Work item - Below are entries. Give back exactly the lines from the one containing "Statistical tests used" through the one containing "expensive to compute.", inclusive, without the pictures.

***** Information *****

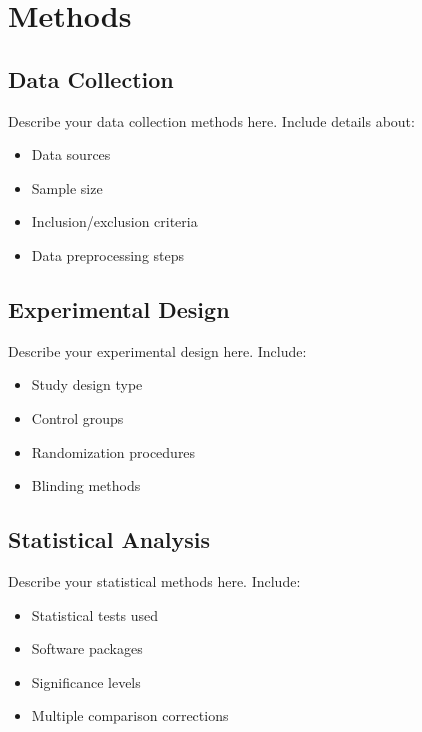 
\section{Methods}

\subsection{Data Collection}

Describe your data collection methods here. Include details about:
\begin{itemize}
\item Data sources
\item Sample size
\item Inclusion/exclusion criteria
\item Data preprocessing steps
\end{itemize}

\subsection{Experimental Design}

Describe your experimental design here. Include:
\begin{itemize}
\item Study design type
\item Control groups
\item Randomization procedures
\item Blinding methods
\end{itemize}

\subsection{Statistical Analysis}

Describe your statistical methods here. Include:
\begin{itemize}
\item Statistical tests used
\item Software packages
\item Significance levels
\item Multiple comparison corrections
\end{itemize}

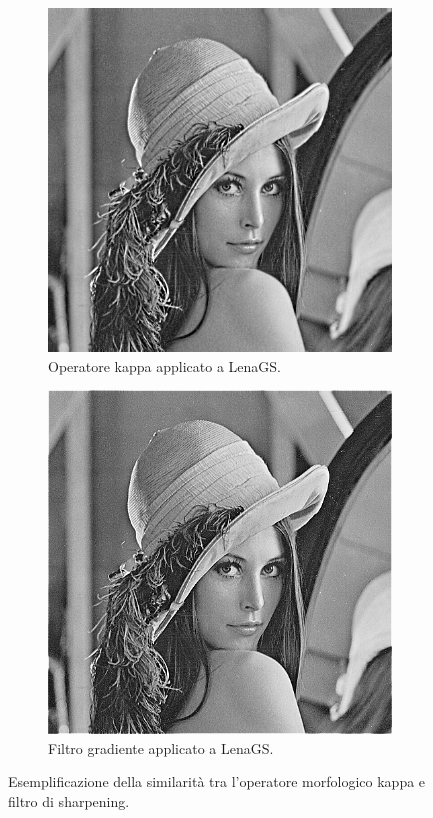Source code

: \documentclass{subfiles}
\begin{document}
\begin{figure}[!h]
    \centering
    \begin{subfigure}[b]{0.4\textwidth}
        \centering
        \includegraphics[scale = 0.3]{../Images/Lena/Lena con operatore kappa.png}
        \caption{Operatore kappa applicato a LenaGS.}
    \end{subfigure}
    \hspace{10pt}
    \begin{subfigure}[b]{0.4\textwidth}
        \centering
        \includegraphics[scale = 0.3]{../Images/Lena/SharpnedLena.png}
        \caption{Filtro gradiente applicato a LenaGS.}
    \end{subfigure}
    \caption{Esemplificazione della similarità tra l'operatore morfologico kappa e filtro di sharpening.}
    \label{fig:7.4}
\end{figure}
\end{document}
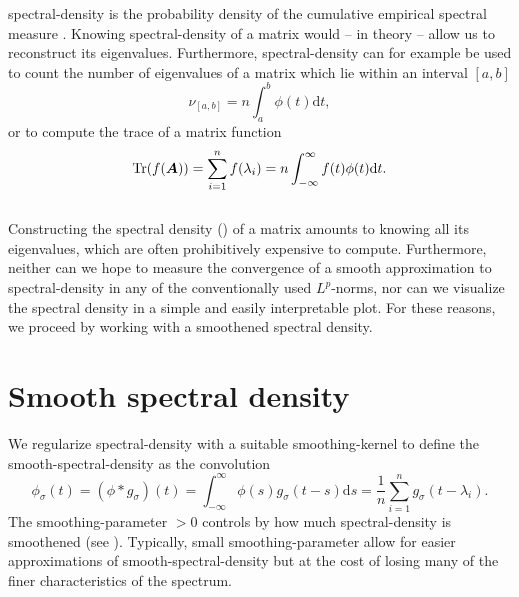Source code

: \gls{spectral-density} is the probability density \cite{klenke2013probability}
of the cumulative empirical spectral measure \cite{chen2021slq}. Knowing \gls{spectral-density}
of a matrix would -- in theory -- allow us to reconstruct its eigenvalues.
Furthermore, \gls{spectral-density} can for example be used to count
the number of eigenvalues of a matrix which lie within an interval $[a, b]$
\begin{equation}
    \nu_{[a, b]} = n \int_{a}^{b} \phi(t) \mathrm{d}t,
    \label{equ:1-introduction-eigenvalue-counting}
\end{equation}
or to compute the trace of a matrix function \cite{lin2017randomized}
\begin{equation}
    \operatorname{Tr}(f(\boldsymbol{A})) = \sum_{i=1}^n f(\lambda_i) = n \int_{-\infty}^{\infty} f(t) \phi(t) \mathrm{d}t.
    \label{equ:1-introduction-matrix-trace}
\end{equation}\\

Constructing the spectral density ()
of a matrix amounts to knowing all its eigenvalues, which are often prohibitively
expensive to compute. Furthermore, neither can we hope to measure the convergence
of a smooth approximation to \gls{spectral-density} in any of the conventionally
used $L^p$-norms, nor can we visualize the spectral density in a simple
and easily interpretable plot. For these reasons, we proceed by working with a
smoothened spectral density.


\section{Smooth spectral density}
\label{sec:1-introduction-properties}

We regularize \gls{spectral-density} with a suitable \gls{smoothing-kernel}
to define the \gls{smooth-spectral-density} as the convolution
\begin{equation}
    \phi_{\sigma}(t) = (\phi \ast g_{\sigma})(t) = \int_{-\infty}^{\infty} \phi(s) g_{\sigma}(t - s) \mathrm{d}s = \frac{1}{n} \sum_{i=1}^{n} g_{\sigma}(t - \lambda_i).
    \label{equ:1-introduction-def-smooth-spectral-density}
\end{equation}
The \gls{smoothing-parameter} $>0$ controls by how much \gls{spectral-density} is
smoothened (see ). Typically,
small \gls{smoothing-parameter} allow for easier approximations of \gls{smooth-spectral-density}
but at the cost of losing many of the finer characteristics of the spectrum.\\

*****

Exercise result -
\item Statistical tests used
\item Software packages
\item Significance levels
\item Multiple comparison corrections
\end{itemize}

Source code

: \documentclass{subfiles}
\begin{document}
\begin{figure}[!h]
    \centering
    \begin{subfigure}[b]{0.4\textwidth}
        \centering
        \includegraphics[scale = 0.3]{../Images/Lena/Lena con operatore kappa.png}
        \caption{Operatore kappa applicato a LenaGS.}
    \end{subfigure}
    \hspace{10pt}
    \begin{subfigure}[b]{0.4\textwidth}
        \centering
        \includegraphics[scale = 0.3]{../Images/Lena/SharpnedLena.png}
        \caption{Filtro gradiente applicato a LenaGS.}
    \end{subfigure}
    \caption{Esemplificazione della similarità tra l'operatore morfologico kappa e filtro di sharpening.}
    \label{fig:7.4}
\end{figure}
\end{document}
Source code

: \gls{spectral-density} is the probability density \cite{klenke2013probability}
of the cumulative empirical spectral measure \cite{chen2021slq}. Knowing \gls{spectral-density}
of a matrix would -- in theory -- allow us to reconstruct its eigenvalues.
Furthermore, \gls{spectral-density} can for example be used to count
the number of eigenvalues of a matrix which lie within an interval $[a, b]$
\begin{equation}
    \nu_{[a, b]} = n \int_{a}^{b} \phi(t) \mathrm{d}t,
    \label{equ:1-introduction-eigenvalue-counting}
\end{equation}
or to compute the trace of a matrix function \cite{lin2017randomized}
\begin{equation}
    \operatorname{Tr}(f(\boldsymbol{A})) = \sum_{i=1}^n f(\lambda_i) = n \int_{-\infty}^{\infty} f(t) \phi(t) \mathrm{d}t.
    \label{equ:1-introduction-matrix-trace}
\end{equation}\\

Constructing the spectral density ()
of a matrix amounts to knowing all its eigenvalues, which are often prohibitively
expensive to compute. Furthermore, neither can we hope to measure the convergence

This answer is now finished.